An invasion of animated umbrellas presages ‘The Penguin’s Biggest Flap’ but once he’s properly thumped a brace of divertissements begins with more gags in ‘The Caped Crusader’s Conundrums’ and ends with speed records quiz ‘Fast, Faster, Fastest’ after which the Gotham Gangbusters scupper a modern buccaneer and leave ‘No Plunder for the Pirate’…

A fact-file on ‘Queer Birds’ then leads into gripping board-game ‘Catch the Joker’ (still got those counters and dice?) whilst a sartorially superior super-crook meets his match when ‘Batman Buttonholes the Gent’ after which the not-so-Dark Knight offers a lecture on natural gimmicks and animal adaptations in ‘Crime Fighters, Please Note’.

‘Bus Ride – by Water’ is a photo-feature on hovercraft and ‘Know your Sports’ tests your knowledge on games before the Bird Bandit bounces back in ‘A Parry for the Penguin’, kidnapping Commissioner Gordon and Chief O’Hara before a second seductive board-game pits the Caped Crimebusters against the Fowl Felon and Mountebank of Mirth who are ‘Cruising for a Bruising’…

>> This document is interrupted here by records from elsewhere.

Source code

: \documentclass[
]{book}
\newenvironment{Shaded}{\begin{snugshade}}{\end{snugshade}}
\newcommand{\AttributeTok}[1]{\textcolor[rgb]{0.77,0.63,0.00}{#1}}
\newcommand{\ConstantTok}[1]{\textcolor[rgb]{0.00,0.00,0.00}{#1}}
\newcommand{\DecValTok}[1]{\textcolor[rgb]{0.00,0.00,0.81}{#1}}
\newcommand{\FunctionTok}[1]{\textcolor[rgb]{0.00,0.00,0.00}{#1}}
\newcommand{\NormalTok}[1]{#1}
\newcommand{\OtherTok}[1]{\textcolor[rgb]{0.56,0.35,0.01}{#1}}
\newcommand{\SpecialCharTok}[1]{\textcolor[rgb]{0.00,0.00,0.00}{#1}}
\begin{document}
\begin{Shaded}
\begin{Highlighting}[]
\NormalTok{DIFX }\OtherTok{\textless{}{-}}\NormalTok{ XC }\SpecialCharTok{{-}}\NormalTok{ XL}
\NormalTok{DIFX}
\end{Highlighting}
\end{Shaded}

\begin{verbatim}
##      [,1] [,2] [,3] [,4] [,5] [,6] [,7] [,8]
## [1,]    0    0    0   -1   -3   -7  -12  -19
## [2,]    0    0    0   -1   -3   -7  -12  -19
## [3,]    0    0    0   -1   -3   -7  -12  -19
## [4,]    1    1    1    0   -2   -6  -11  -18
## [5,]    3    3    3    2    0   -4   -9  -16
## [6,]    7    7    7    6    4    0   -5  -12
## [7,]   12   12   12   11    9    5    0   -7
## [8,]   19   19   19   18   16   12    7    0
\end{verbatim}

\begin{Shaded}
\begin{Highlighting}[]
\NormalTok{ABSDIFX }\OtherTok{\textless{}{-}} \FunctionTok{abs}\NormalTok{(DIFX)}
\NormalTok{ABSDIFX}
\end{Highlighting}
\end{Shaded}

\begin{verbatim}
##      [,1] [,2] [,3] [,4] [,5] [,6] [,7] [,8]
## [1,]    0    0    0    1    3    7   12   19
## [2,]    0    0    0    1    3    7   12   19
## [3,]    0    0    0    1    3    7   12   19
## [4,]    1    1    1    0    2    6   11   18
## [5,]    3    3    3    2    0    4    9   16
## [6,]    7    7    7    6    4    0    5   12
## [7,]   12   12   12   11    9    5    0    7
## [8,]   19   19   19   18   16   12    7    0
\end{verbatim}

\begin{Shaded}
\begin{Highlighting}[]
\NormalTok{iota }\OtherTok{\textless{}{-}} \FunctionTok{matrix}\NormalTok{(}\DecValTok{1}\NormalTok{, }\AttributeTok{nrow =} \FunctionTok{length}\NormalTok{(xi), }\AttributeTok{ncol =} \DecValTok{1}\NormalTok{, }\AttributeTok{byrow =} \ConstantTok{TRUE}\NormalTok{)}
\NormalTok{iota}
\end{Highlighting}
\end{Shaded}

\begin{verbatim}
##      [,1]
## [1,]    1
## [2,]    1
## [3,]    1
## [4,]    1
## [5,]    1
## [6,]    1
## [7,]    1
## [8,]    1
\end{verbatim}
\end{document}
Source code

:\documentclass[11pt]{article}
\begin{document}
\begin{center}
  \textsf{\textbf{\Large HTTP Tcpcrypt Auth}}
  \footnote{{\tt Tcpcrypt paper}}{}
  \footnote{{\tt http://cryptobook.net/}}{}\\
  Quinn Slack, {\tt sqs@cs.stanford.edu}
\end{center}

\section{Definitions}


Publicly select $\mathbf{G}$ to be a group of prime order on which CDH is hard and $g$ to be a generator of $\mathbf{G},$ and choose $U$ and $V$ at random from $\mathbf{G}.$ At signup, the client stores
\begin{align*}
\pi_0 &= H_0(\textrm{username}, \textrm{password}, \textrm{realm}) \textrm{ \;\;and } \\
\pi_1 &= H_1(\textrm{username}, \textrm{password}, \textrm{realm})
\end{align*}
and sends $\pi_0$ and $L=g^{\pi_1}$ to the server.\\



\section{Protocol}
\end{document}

‘No Safety in Numbers’ examines conspiracies from Guy Fawkes to the German plot to kill Hitler via the betrayal of Jesse James, whilst ‘Sharpen your Mind’ provides another batch of riddles before we charge back into action as Batman rescues Bruce Wayne‘s Aunt Harriet from a medieval-themed malcontent in ‘A Bleak Outlook for the Black Knight’…

‘A Joke Isn’t a Joke’ offers another board-game and language-skills are tested in ‘Every Kind of Bat’ and crossword ‘Words Up and Down’ before a deadly card-based cad hits town and ‘Batman Outshines the Ace’ after which another photo-spread details the job of divers in ‘Splash! It’s the Police’ and the underwater theme concludes with ‘The Penguin’s Fishy Facts’…

‘Wiping the Smile from the Smiler’s Face’ finds Batman battling a bomb-planting maniac after which general knowledge is assessed in ‘Battle of Wits’ and the Dynamic Duo become ‘Big Game for the Catwoman’ (and her sultry Cat-Girls!) before we all suffer the corny pangs of wit from ‘The Joker Jokes’…

This quirky fun-fest then concludes on a high note (A-flat, I suspect) as ‘The Minstrel Plays it Hot’ but still falters before the keen wits and fast fists of Batman and Robin…

Odd and truly daft, this titanic tome is probably only of interest to comics completists and incurable nostalgics, but I’ll bet there are more of us than anybody suspects out there and what’s wrong with a little sentiment-soaked reminiscing anyway?